Underpricing is often discussed as a strategy issue or a confidence issue. In practice, it reflects something deeper.
It reflects conviction.
Conviction isn’t loud or forced.
It lives in what you have internally decided—and no longer needs debating.
Many capable, ethical coaches underprice while fully knowing their work creates meaningful change. They’ve watched clients make clearer decisions, hold stronger boundaries, increase income, or step into leadership in ways that didn’t exist before the work.
And still, pricing hesitates.
That hesitation doesn’t come from lack of care or capability.
It comes from an unclaimed belief about the role your work plays in those outcomes.

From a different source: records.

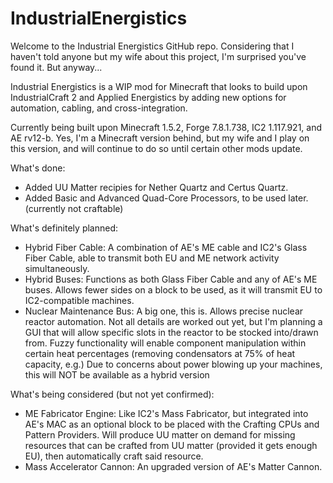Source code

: IndustrialEnergistics
=====================
Welcome to the Industrial Energistics GitHub repo.
Considering that I haven't told anyone but my wife about this project, I'm surprised you've found it. But anyway...

Industrial Energistics is a WIP mod for Minecraft that looks to build upon IndustrialCraft 2 and Applied Energistics
by adding new options for automation, cabling, and cross-integration.

Currently being built upon Minecraft 1.5.2, Forge 7.8.1.738, IC2 1.117.921, and AE rv12-b. Yes, I'm a Minecraft version behind, but my wife and I play on this version, and will continue to do so until certain other mods update.

What's done:
  - Added UU Matter recipies for Nether Quartz and Certus Quartz.
  - Added Basic and Advanced Quad-Core Processors, to be used later. (currently not craftable)
 
  
What's definitely planned:
  - Hybrid Fiber Cable: A combination of AE's ME cable and IC2's Glass Fiber Cable, able to transmit both EU and ME
      network activity simultaneously.
  - Hybrid Buses: Functions as both Glass Fiber Cable and any of AE's ME buses. Allows fewer sides on a block to be
      used, as it will transmit EU to IC2-compatible machines.
  - Nuclear Maintenance Bus: A big one, this is. Allows precise nuclear reactor automation. Not all details are worked
      out yet, but I'm planning a GUI that will allow specific slots in the reactor to be stocked into/drawn from. Fuzzy
      functionality will enable component manipulation within certain heat percentages (removing condensators at 75% of
      heat capacity, e.g.) Due to concerns about power blowing up your machines, this will NOT be available as a hybrid         version

What's being considered (but not yet confirmed):
  - ME Fabricator Engine: Like IC2's Mass Fabricator, but integrated into AE's MAC as an optional block to be placed with
    the Crafting CPUs and Pattern Providers. Will produce UU matter on demand for missing resources that can be crafted       from UU matter (provided it gets enough EU), then automatically craft said resource.
  - Mass Accelerator Cannon: An upgraded version of AE's Matter Cannon.
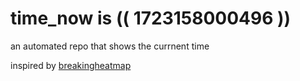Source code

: # time_now is (( 1723158000496 ))

an automated repo that shows the currnent time

inspired by [breakingheatmap](https://github.com/breakingheatmap/breakingheatmap)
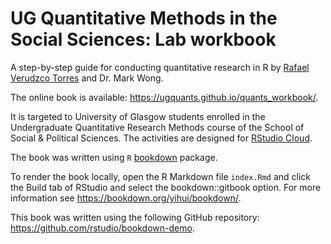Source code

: # UG Quantitative Methods in the Social Sciences: Lab workbook

A step-by-step guide for conducting quantitative research in R by [Rafael Verudzco Torres](https://github.com/rafavdz) and Dr. Mark Wong.

The online book is available: <https://ugquants.github.io/quants_workbook/>.

It is targeted to University of Glasgow students enrolled in the Undergraduate Quantitative Research Methods course of the School of Social & Political Sciences. The activities are designed for [RStudio Cloud](https://rstudio.cloud/).

The book was written using `R` [bookdown](https://github.com/rstudio/bookdown) package. 

To render the book locally, open the R Markdown file `index.Rmd` and click the Build tab of RStudio and select the bookdown::gitbook option. For more information see <https://bookdown.org/yihui/bookdown/>.

This book was written using the following GitHub repository:
<https://github.com/rstudio/bookdown-demo>.
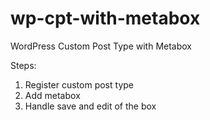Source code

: # wp-cpt-with-metabox
WordPress Custom Post Type with Metabox


Steps:
  1. Register custom post type
  2. Add metabox
  3. Handle save and edit of the box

When results are treated as shared, circumstantial, or overly dependent on client effort, conviction stays partial. The work is meaningful, but its impact remains unnamed. Valuable, but not fully claimed.
Pricing reflects that incompleteness.
Fees stay flexible.
Numbers feel adjustable.
The price carries a tone of accommodation rather than leadership.
Conviction shifts the relationship.
When conviction is present, your pricing becomes an expression of stewardship—to the work, to the client, and to the business itself.
Your fee signals the level of engagement required for real change, not as a barrier, but as a container.
This is where a money-feminist lens matters.
Underpricing has long been framed as generosity, care, or service—especially for women.
But chronic underpricing doesn’t create equity.
It creates depletion.
It keeps women’s labor negotiable and their expertise emotionally discounted.
Conviction interrupts that pattern.
It allows a coach to say, internally and externally:
This work matters.
This level of care requires sustainability.
This exchange honors both parties.
Conviction is what lets value be held without negotiation.
The number settles.
The conversation simplifies.
The work is received with the seriousness it deserves.
This isn’t about charging more for image or status. It’s about coherence between what you know your work does and what you are willing to stand behind.
When conviction lands, pricing follows—not through force, but through alignment.
And alignment is where money stops being a struggle and starts being your champion.
Ready to move forward?
Coaching Questions for You:
- Where have I seen consistent transformation in my clients that I haven’t fully claimed as the result of my work?
- What belief about money, worth, or responsibility might still be softening the way I price?
- What price would I choose if I stopped negotiating the value of my work?